## [Your objective]
From the first line down to the one containing "a^φ(n) = 1 (mod n)", reproduce the entries below exactly and leave out the pictures.

## [Exercise input]
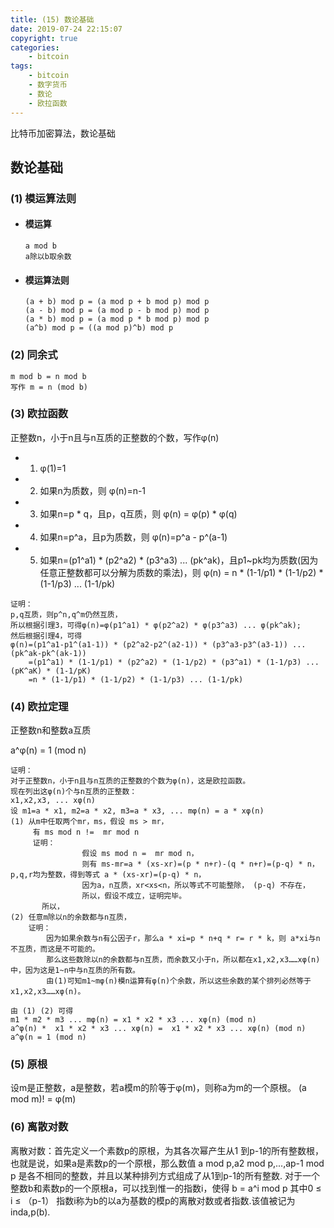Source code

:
 ```yaml
---
title: (15) 数论基础
date: 2019-07-24 22:15:07
copyright: true
categories:
    - bitcoin
tags:
    - bitcoin
    - 数字货币
    - 数论
    - 欧拉函数
---
```

比特币加密算法，数论基础

<!-- more -->

## **数论基础**



### **(1) 模运算法则**

+ #### 模运算

    ```
    a mod b 
    a除以b取余数
    ```

+ #### 模运算法则

    ```
    (a + b) mod p = (a mod p + b mod p) mod p 
    (a - b) mod p = (a mod p - b mod p) mod p 
    (a * b) mod p = (a mod p * b mod p) mod p 
    (a^b) mod p = ((a mod p)^b) mod p
    ```

### **(2) 同余式**

```
m mod b = n mod b
写作 m = n (mod b)
```

### **(3) 欧拉函数**

正整数n，小于n且与n互质的正整数的个数，写作φ(n) 
+ 1. φ(1)=1
+ 2. 如果n为质数，则 φ(n)=n-1
+ 3. 如果n=p * q，且p，q互质，则 φ(n) = φ(p) * φ(q)
+ 4. 如果n=p^a，且p为质数，则 φ(n)=p^a - p^(a-1)
+ 5. 如果n=(p1^a1) * (p2^a2) * (p3^a3) ... (pk^ak)，且p1~pk均为质数(因为任意正整数都可以分解为质数的乘法)，则
φ(n) = n * (1-1/p1) * (1-1/p2) * (1-1/p3) ... (1-1/pk)

```
证明：
p,q互质，则p^n,q^m仍然互质，
所以根据引理3，可得φ(n)=φ(p1^a1) * φ(p2^a2) * φ(p3^a3) ... φ(pk^ak);
然后根据引理4，可得
φ(n)=(p1^a1-p1^(a1-1)) * (p2^a2-p2^(a2-1)) * (p3^a3-p3^(a3-1)) ... (pk^ak-pk^(ak-1))
    =(p1^a1) * (1-1/p1) * (p2^a2) * (1-1/p2) * (p3^a1) * (1-1/p3) ... (pK^aK) * (1-1/pK)
    =n * (1-1/p1) * (1-1/p2) * (1-1/p3) ... (1-1/pk)
```

### **(4) 欧拉定理**

正整数n和整数a互质 

a^φ(n) = 1 (mod n)

```
证明：
对于正整数n，小于n且与n互质的正整数的个数为φ(n)，这是欧拉函数。
现在列出这φ(n)个与n互质的正整数：
x1,x2,x3, ... xφ(n)
设 m1=a * x1, m2=a * x2, m3=a * x3, ... mφ(n) = a * xφ(n)
(1) 从m中任取两个mr，ms，假设 ms > mr，
     有 ms mod n !=  mr mod n
     证明：
                假设 ms mod n =  mr mod n，
                则有 ms-mr=a * (xs-xr)=(p * n+r)-(q * n+r)=(p-q) * n，p,q,r均为整数，得到等式 a * (xs-xr)=(p-q) * n，
                因为a，n互质，xr<xs<n，所以等式不可能整除， (p-q) 不存在，
                所以，假设不成立，证明完毕。
       所以，
(2) 任意m除以n的余数都与n互质，
    证明：
        因为如果余数与n有公因子r，那么a * xi=p * n+q * r= r * k，则 a*xi与n不互质，而这是不可能的。
        那么这些数除以n的余数都与n互质，而余数又小于n，所以都在x1,x2,x3……xφ(n)中，因为这是1~n中与n互质的所有数。
        由(1)可知m1~mφ(n)模n运算有φ(n)个余数，所以这些余数的某个排列必然等于x1,x2,x3……xφ(n)。

由 (1) (2) 可得
m1 * m2 * m3 ... mφ(n) = x1 * x2 * x3 ... xφ(n) (mod n)
a^φ(n) *  x1 * x2 * x3 ... xφ(n) =  x1 * x2 * x3 ... xφ(n) (mod n)
a^φ(n = 1 (mod n) 
```

### **(5) 原根**

设m是正整数，a是整数，若a模m的阶等于φ(m)，则称a为m的一个原根。 
(a mod m)! = φ(m)

### **(6) 离散对数**

离散对数：首先定义一个素数p的原根，为其各次幂产生从1 到p-1的所有整数根，也就是说，如果a是素数p的一个原根，那么数值 a mod p,a2 mod p,...,ap-1 mod p 是各不相同的整数，并且以某种排列方式组成了从1到p-1的所有整数. 对于一个整数b和素数p的一个原根a，可以找到惟一的指数i，使得 b = a^i mod p 其中0 ≤ i ≤ （p-1） 指数i称为b的以a为基数的模p的离散对数或者指数.该值被记为inda,p(b).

## [Response to this exercise]
Source code

:
 ```yaml
---
title: (15) 数论基础
date: 2019-07-24 22:15:07
copyright: true
categories:
    - bitcoin
tags:
    - bitcoin
    - 数字货币
    - 数论
    - 欧拉函数
---
```

比特币加密算法，数论基础

<!-- more -->

## **数论基础**



### **(1) 模运算法则**

+ #### 模运算

    ```
    a mod b 
    a除以b取余数
    ```

+ #### 模运算法则

    ```
    (a + b) mod p = (a mod p + b mod p) mod p 
    (a - b) mod p = (a mod p - b mod p) mod p 
    (a * b) mod p = (a mod p * b mod p) mod p 
    (a^b) mod p = ((a mod p)^b) mod p
    ```

### **(2) 同余式**

```
m mod b = n mod b
写作 m = n (mod b)
```

### **(3) 欧拉函数**

正整数n，小于n且与n互质的正整数的个数，写作φ(n) 
+ 1. φ(1)=1
+ 2. 如果n为质数，则 φ(n)=n-1
+ 3. 如果n=p * q，且p，q互质，则 φ(n) = φ(p) * φ(q)
+ 4. 如果n=p^a，且p为质数，则 φ(n)=p^a - p^(a-1)
+ 5. 如果n=(p1^a1) * (p2^a2) * (p3^a3) ... (pk^ak)，且p1~pk均为质数(因为任意正整数都可以分解为质数的乘法)，则
φ(n) = n * (1-1/p1) * (1-1/p2) * (1-1/p3) ... (1-1/pk)

```
证明：
p,q互质，则p^n,q^m仍然互质，
所以根据引理3，可得φ(n)=φ(p1^a1) * φ(p2^a2) * φ(p3^a3) ... φ(pk^ak);
然后根据引理4，可得
φ(n)=(p1^a1-p1^(a1-1)) * (p2^a2-p2^(a2-1)) * (p3^a3-p3^(a3-1)) ... (pk^ak-pk^(ak-1))
    =(p1^a1) * (1-1/p1) * (p2^a2) * (1-1/p2) * (p3^a1) * (1-1/p3) ... (pK^aK) * (1-1/pK)
    =n * (1-1/p1) * (1-1/p2) * (1-1/p3) ... (1-1/pk)
```

### **(4) 欧拉定理**

正整数n和整数a互质 

a^φ(n) = 1 (mod n)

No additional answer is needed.